== To do ==
A complete response lists each line of the data below that includes the word "Store".

Source texts of formatted documents
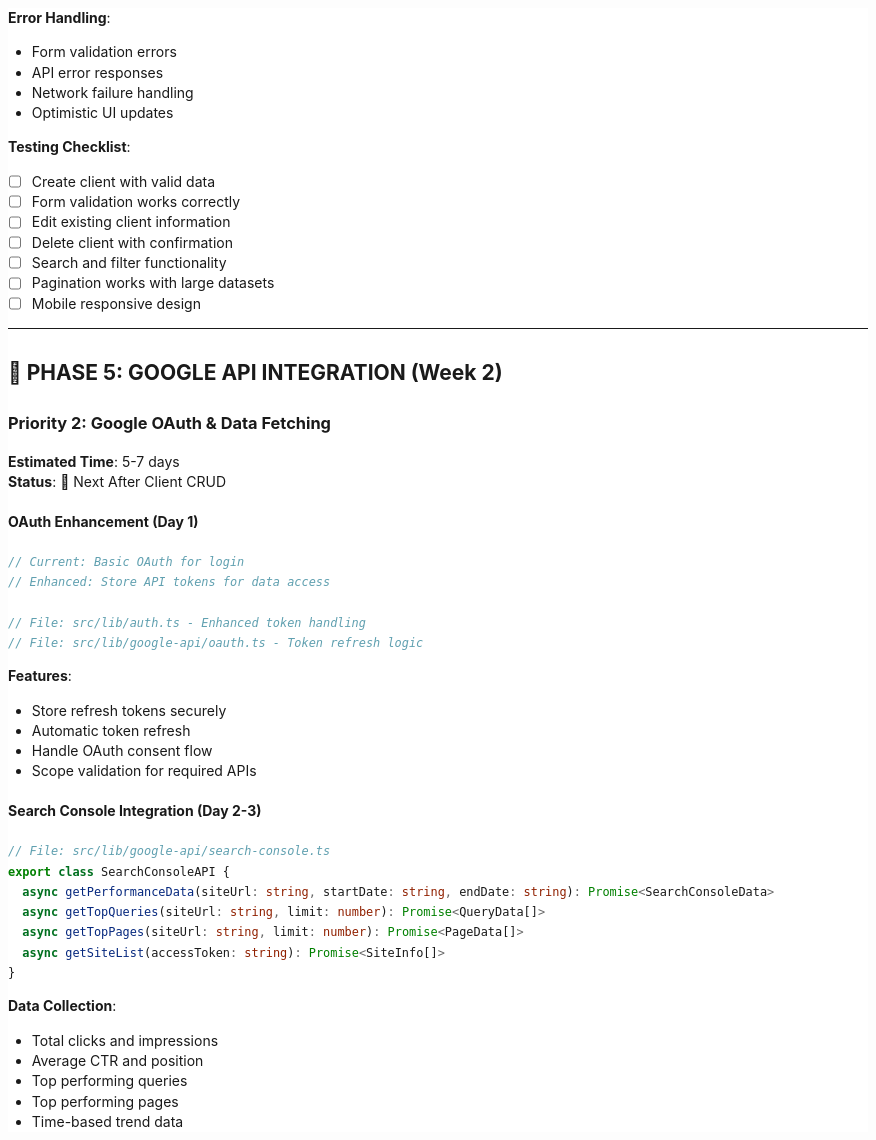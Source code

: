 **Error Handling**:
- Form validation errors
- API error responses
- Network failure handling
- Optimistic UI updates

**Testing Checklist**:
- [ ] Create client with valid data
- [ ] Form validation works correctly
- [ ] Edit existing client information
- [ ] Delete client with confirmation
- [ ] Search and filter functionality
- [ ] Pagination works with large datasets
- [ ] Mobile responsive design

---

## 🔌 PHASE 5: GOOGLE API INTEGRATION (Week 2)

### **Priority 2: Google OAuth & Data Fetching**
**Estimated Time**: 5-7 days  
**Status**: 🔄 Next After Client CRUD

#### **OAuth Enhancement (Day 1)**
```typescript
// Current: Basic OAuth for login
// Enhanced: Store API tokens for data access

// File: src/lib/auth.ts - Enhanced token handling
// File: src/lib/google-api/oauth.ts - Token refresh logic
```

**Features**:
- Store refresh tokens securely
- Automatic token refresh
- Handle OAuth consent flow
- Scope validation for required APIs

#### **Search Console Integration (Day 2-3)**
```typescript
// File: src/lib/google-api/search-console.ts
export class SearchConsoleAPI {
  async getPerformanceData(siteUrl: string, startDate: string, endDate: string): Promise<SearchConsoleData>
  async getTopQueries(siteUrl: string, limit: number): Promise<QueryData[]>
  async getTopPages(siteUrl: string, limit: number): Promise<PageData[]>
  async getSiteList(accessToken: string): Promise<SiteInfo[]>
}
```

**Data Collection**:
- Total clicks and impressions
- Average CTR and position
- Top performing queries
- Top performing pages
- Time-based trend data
--
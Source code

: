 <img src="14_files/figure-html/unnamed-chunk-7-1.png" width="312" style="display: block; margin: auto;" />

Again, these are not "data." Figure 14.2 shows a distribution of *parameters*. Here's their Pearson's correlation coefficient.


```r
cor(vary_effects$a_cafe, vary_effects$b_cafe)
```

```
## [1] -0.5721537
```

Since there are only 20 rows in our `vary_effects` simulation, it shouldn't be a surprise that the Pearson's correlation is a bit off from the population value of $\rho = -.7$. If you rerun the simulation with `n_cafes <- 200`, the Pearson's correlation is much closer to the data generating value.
==
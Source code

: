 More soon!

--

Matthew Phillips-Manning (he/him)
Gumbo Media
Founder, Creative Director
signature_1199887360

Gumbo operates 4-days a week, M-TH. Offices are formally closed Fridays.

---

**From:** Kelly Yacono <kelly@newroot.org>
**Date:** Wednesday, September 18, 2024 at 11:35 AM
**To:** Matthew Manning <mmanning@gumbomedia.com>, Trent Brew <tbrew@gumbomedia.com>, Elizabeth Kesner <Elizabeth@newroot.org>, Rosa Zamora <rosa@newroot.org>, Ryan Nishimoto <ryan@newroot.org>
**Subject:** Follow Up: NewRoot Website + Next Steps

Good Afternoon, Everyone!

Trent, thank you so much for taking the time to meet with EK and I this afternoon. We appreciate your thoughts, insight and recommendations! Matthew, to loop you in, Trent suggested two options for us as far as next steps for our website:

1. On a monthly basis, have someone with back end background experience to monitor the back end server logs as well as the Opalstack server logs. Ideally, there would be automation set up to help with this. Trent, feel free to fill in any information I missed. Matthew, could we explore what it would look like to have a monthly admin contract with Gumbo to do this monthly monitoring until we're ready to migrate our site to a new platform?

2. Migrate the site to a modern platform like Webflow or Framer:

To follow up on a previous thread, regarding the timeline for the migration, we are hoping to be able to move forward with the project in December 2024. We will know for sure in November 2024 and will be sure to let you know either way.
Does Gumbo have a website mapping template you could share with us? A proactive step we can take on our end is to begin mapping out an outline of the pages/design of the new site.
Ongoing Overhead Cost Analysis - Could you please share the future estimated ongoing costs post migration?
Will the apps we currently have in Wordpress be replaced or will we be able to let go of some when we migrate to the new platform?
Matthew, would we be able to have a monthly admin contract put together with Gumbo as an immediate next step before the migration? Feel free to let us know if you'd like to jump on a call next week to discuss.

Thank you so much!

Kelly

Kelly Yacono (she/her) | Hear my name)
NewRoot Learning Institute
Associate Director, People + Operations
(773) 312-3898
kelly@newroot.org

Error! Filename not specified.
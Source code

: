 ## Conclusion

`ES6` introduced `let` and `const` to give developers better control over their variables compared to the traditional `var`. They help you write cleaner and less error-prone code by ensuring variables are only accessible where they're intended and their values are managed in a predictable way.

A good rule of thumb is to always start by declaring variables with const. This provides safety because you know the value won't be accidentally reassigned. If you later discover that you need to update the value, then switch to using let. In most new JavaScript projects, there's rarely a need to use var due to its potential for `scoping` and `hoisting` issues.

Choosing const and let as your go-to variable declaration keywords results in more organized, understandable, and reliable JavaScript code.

== Task answer ==
// Enhanced: Store API tokens for data access
- Store refresh tokens securely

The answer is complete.